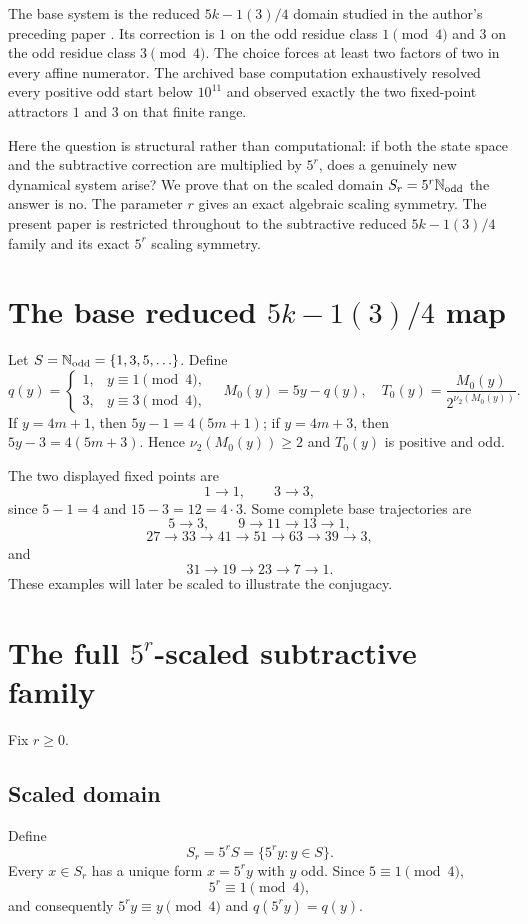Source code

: \documentclass[11pt]{article}
\theoremstyle{remark}\newtheorem{remark}{Remark}
\newcommand{\Nodd}{\mathbb{N}_{\rm odd}}
\begin{document}
The base system is the reduced $5k-1(3)/4$ domain studied in the author's preceding paper \cite{BaseMinus}.  Its correction is $1$ on the odd residue class $1\pmod4$ and $3$ on the odd residue class $3\pmod4$.  The choice forces at least two factors of two in every affine numerator.  The archived base computation exhaustively resolved every positive odd start below $10^{11}$ and observed exactly the two fixed-point attractors $1$ and $3$ on that finite range.

Here the question is structural rather than computational: if both the state space and the subtractive correction are multiplied by $5^r$, does a genuinely new dynamical system arise?  We prove that on the scaled domain $S_r=5^r\Nodd$ the answer is no.  The parameter $r$ gives an exact algebraic scaling symmetry.  The present paper is restricted throughout to the subtractive reduced $5k-1(3)/4$ family and its exact $5^r$ scaling symmetry.

\section{The base reduced $5k-1(3)/4$ map}
Let $S=\Nodd=\{1,3,5,\ldots\}$. Define
\[
q(y)=\begin{cases}1,&y\equiv1\pmod4,\\3,&y\equiv3\pmod4,\end{cases}
\quad M_0(y)=5y-q(y),\quad
T_0(y)=\frac{M_0(y)}{2^{\nu_2(M_0(y))}}.
\]
If $y=4m+1$, then $5y-1=4(5m+1)$; if $y=4m+3$, then $5y-3=4(5m+3)$. Hence $\nu_2(M_0(y))\ge2$ and $T_0(y)$ is positive and odd.

The two displayed fixed points are
\[
1\to1,\qquad3\to3,
\]
since $5-1=4$ and $15-3=12=4\cdot3$.  Some complete base trajectories are
\[
5\to3,\qquad 9\to11\to13\to1,
\]
\[
27\to33\to41\to51\to63\to39\to3,
\]
and
\[
31\to19\to23\to7\to1.
\]
These examples will later be scaled to illustrate the conjugacy.

\section{The full $5^r$-scaled subtractive family}
Fix $r\ge0$.
\subsection{Scaled domain}
Define
\[
S_r=5^rS=\{5^r y:y\in S\}.
\]
Every $x\in S_r$ has a unique form $x=5^r y$ with $y$ odd. Since $5\equiv1\pmod4$,
\[
5^r\equiv1\pmod4,
\]
and consequently $5^r y\equiv y\pmod4$ and $q(5^r y)=q(y)$.
\end{document}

• • •

● Work instructions
Write out again every line above exactly as given; the pictures do not belong in the copy.

● Completed exercise
Source code

: \documentclass[11pt]{article}
\theoremstyle{remark}\newtheorem{remark}{Remark}
\newcommand{\Nodd}{\mathbb{N}_{\rm odd}}
\begin{document}
The base system is the reduced $5k-1(3)/4$ domain studied in the author's preceding paper \cite{BaseMinus}.  Its correction is $1$ on the odd residue class $1\pmod4$ and $3$ on the odd residue class $3\pmod4$.  The choice forces at least two factors of two in every affine numerator.  The archived base computation exhaustively resolved every positive odd start below $10^{11}$ and observed exactly the two fixed-point attractors $1$ and $3$ on that finite range.

Here the question is structural rather than computational: if both the state space and the subtractive correction are multiplied by $5^r$, does a genuinely new dynamical system arise?  We prove that on the scaled domain $S_r=5^r\Nodd$ the answer is no.  The parameter $r$ gives an exact algebraic scaling symmetry.  The present paper is restricted throughout to the subtractive reduced $5k-1(3)/4$ family and its exact $5^r$ scaling symmetry.

\section{The base reduced $5k-1(3)/4$ map}
Let $S=\Nodd=\{1,3,5,\ldots\}$. Define
\[
q(y)=\begin{cases}1,&y\equiv1\pmod4,\\3,&y\equiv3\pmod4,\end{cases}
\quad M_0(y)=5y-q(y),\quad
T_0(y)=\frac{M_0(y)}{2^{\nu_2(M_0(y))}}.
\]
If $y=4m+1$, then $5y-1=4(5m+1)$; if $y=4m+3$, then $5y-3=4(5m+3)$. Hence $\nu_2(M_0(y))\ge2$ and $T_0(y)$ is positive and odd.

The two displayed fixed points are
\[
1\to1,\qquad3\to3,
\]
since $5-1=4$ and $15-3=12=4\cdot3$.  Some complete base trajectories are
\[
5\to3,\qquad 9\to11\to13\to1,
\]
\[
27\to33\to41\to51\to63\to39\to3,
\]
and
\[
31\to19\to23\to7\to1.
\]
These examples will later be scaled to illustrate the conjugacy.

\section{The full $5^r$-scaled subtractive family}
Fix $r\ge0$.
\subsection{Scaled domain}
Define
\[
S_r=5^rS=\{5^r y:y\in S\}.
\]
Every $x\in S_r$ has a unique form $x=5^r y$ with $y$ odd. Since $5\equiv1\pmod4$,
\[
5^r\equiv1\pmod4,
\]
and consequently $5^r y\equiv y\pmod4$ and $q(5^r y)=q(y)$.
\end{document}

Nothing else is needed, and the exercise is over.